WHAT IS REQUIRED →
Each line in the entries below that holds the string "connection" is to be listed.

[Saved entries]
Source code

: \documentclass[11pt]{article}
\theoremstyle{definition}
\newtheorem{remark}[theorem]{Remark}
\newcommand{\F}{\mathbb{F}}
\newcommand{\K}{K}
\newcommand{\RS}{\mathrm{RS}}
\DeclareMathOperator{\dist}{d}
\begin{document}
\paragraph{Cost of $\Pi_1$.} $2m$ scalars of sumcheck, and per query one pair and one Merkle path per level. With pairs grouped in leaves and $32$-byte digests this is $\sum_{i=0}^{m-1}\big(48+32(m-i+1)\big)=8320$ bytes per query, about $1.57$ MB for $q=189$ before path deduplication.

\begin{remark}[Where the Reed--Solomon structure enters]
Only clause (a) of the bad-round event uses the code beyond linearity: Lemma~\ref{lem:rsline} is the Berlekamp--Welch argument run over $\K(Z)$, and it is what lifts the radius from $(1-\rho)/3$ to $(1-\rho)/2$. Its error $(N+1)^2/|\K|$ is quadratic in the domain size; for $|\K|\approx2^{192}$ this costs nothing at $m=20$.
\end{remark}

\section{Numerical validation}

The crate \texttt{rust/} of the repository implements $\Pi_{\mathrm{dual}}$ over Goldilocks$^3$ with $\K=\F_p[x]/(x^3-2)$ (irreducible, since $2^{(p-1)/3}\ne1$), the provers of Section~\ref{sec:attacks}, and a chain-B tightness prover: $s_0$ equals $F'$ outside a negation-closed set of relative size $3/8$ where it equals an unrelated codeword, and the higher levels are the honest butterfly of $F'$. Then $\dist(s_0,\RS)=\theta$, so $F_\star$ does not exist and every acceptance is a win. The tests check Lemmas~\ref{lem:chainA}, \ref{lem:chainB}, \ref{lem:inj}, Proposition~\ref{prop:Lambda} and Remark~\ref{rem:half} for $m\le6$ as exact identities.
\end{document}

...

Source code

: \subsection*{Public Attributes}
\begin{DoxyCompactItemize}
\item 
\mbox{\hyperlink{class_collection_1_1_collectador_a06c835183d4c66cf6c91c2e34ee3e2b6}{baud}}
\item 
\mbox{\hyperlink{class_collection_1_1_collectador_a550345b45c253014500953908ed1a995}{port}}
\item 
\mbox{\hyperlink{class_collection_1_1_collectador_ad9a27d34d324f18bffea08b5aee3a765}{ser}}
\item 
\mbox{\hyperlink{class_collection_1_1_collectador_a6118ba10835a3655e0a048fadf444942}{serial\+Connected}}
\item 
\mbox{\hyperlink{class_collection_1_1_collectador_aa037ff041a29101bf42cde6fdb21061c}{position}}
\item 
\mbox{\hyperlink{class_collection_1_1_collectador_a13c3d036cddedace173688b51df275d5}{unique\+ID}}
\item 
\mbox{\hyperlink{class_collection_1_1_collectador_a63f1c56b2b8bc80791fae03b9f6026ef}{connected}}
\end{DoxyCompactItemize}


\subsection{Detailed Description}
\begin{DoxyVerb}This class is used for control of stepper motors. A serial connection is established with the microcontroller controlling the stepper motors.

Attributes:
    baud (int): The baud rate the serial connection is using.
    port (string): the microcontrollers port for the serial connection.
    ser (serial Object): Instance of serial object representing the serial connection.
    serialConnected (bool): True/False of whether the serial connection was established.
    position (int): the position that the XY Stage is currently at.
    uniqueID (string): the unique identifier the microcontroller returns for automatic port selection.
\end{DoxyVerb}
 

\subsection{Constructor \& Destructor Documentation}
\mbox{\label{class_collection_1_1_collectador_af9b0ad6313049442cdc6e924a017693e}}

==

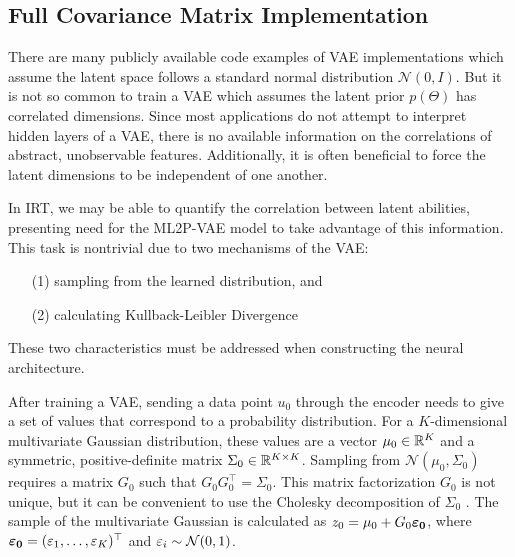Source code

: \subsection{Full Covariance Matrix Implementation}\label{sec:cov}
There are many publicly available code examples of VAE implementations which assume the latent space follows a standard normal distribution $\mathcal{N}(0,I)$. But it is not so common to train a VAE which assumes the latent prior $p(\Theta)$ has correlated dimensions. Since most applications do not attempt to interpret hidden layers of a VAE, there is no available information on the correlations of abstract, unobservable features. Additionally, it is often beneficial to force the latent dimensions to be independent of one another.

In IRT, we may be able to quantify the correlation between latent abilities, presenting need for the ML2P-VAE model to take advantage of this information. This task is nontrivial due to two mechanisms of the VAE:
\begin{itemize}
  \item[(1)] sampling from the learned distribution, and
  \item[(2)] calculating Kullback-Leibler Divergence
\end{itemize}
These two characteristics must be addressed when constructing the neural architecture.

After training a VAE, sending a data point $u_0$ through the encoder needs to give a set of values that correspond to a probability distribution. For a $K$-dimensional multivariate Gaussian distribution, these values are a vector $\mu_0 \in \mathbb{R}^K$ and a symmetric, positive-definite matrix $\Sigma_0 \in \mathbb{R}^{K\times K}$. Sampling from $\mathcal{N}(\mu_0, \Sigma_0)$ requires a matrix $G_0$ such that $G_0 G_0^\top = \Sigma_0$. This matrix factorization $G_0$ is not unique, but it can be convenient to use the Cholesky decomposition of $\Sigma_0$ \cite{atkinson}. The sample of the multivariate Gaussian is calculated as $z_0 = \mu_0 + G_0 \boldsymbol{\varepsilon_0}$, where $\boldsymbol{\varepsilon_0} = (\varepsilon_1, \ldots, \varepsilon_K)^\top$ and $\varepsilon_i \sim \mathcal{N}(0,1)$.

YOUR SOLUTION →
\begin{DoxyVerb}This class is used for control of stepper motors. A serial connection is established with the microcontroller controlling the stepper motors.
    baud (int): The baud rate the serial connection is using.
    port (string): the microcontrollers port for the serial connection.
    ser (serial Object): Instance of serial object representing the serial connection.
    serialConnected (bool): True/False of whether the serial connection was established.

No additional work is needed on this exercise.